Appearance
Multi-Tenancy
Blindstrader uses a database-per-tenant model. Every Brand, Supplier, and Retailer organisation gets a fully isolated MySQL database. This is distinct from row-level or schema-level multi-tenancy.
Why Database-per-Tenant?
| Benefit | Detail |
|---|---|
| True isolation | A bug or runaway query in Tenant A cannot corrupt or slow Tenant B |
| Independent scaling | High-volume tenants can be moved to dedicated database hosts without affecting others |
| Simpler backups | Each tenant's database is backed up and restored independently |
| Compliance | Easier to satisfy data residency requirements on a per-tenant basis |
| Easier offboarding | Deleting a tenant is DROP DATABASE blindstrader_brand_{slug} |
Database Naming Conventions
| Tenant type | Pattern | Example |
|---|---|---|
| Brand | blindstrader_brand_{slug} | blindstrader_brand_louvolite |
| Supplier | blindstrader_supplier_{slug} | blindstrader_supplier_cassidy |
| Retailer | blindstrader_retailer_{slug} | blindstrader_retailer_newblinds |
Service-level operational databases (not per-tenant):
| Service | Database |
|---|---|
| Identity | blindstrader_identity |
| Supply Chain | blindstrader_supply_chain |
| Payment | blindstrader_payment |
| Platform Ops | blindstrader_platform |
| Notification | blindstrader_notification |
Tenant Resolution
Brand Service (stateless federation)
The Brand Service resolves the tenant from the incoming request. There is no central tenant registry in the Brand Service — it uses the HTTP_HOST header or an explicit brand_slug URL parameter.
Flow:
- Incoming request to
brand.blindstrader.com/api/brands/louvolite/fabrics - Middleware extracts
louvolitefrom the route. - Connection is switched to
blindstrader_brand_louvolite. - Query executes against the correct tenant database.

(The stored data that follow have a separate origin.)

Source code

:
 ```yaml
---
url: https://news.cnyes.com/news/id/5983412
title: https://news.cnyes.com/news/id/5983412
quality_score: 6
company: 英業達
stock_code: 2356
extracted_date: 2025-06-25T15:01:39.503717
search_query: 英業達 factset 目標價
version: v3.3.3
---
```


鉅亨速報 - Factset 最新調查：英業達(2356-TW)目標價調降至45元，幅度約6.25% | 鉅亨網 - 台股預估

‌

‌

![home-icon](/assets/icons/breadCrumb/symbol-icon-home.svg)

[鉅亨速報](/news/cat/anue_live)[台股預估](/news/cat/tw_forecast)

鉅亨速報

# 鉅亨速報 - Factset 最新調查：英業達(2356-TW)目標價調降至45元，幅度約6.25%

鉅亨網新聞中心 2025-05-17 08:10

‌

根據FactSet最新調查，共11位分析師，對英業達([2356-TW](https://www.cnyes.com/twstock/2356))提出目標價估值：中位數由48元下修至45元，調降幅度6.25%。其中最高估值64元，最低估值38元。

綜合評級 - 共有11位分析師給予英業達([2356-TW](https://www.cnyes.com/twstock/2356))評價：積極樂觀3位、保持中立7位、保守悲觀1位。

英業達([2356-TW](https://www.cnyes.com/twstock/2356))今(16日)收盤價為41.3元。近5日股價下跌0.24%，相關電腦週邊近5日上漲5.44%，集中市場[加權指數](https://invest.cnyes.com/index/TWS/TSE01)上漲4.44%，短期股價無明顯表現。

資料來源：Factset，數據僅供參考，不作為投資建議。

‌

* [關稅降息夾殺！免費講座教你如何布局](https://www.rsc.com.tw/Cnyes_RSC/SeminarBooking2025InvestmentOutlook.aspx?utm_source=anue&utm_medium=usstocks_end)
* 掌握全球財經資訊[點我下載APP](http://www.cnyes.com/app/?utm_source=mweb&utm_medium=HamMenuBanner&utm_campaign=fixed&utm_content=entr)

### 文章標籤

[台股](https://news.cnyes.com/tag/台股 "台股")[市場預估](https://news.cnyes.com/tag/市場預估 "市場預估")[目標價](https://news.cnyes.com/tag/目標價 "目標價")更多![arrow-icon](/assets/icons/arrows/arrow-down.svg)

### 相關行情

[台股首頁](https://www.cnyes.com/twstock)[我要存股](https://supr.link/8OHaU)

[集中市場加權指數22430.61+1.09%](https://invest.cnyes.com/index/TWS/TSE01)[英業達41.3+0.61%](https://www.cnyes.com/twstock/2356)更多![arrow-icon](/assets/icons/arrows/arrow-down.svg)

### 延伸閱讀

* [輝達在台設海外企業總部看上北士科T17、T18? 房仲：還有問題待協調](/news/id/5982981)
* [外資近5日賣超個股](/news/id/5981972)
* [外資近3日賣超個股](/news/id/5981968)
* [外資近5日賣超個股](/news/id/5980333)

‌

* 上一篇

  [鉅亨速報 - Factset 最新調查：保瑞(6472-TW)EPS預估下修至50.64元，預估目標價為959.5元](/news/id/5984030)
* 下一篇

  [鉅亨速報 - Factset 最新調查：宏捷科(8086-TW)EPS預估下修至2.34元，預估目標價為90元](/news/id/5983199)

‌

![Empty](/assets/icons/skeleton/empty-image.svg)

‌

- Connection is returned to the pool.
Retailer Service (stancl/tenancy)
The Retailer Service uses the stancl/tenancy package for automatic tenant resolution:
- Domain-based resolution:
newblinds.blindstrader.com→blindstrader_retailer_newblinds - Redis caches the domain → tenant ID mapping for fast lookups.
Cross-Tenant Access
Cross-tenant queries are the primary challenge in a database-per-tenant model. Blindstrader handles this via:
Event Bus (Kafka)
Services emit events rather than querying each other's databases. A Supplier does not query the Brand's database directly — it subscribes to BrandCatalogUpdated events and maintains a local copy of the data it needs.
Brand Service Federation
The Brand Service acts as a controlled gateway. When a Supplier needs Brand catalog data, it goes through the Brand Service API, which enforces permissions before routing to the Brand's tenant database.
Permission Cache (Redis)
Permission checks between tenants are cached in Redis:
supplier:{supplier_id}:brand_access:{brand_id} → {permissions_json}TTL: 5 minutes. Cache is invalidated immediately on permission changes.
Tenant Provisioning
When a new Brand, Supplier, or Retailer account is created:
- The Identity Service creates the organisation record.
- A
OrganisationCreatedKafka event is emitted. - The relevant service (Brand/Supplier/Retailer) consumes the event.
- A new database is created:
CREATE DATABASE blindstrader_{type}_{slug}. - Migrations are run against the new database.
- The tenant is ready to use.
This is handled automatically — administrators do not need to run migrations manually for new tenants.
Tenant Offboarding
To remove a tenant:
- Platform Ops admin terminates the account in the management panel.
- A
OrganisationTerminatedevent is emitted. - The relevant service drops the tenant database after a 30-day grace period.
- All Kafka events referencing the tenant are ignored (idempotent consumers check if the tenant exists).
Data retention
The grace period ensures accidental terminations can be reversed. The database is archived (not immediately dropped) and can be restored within 30 days.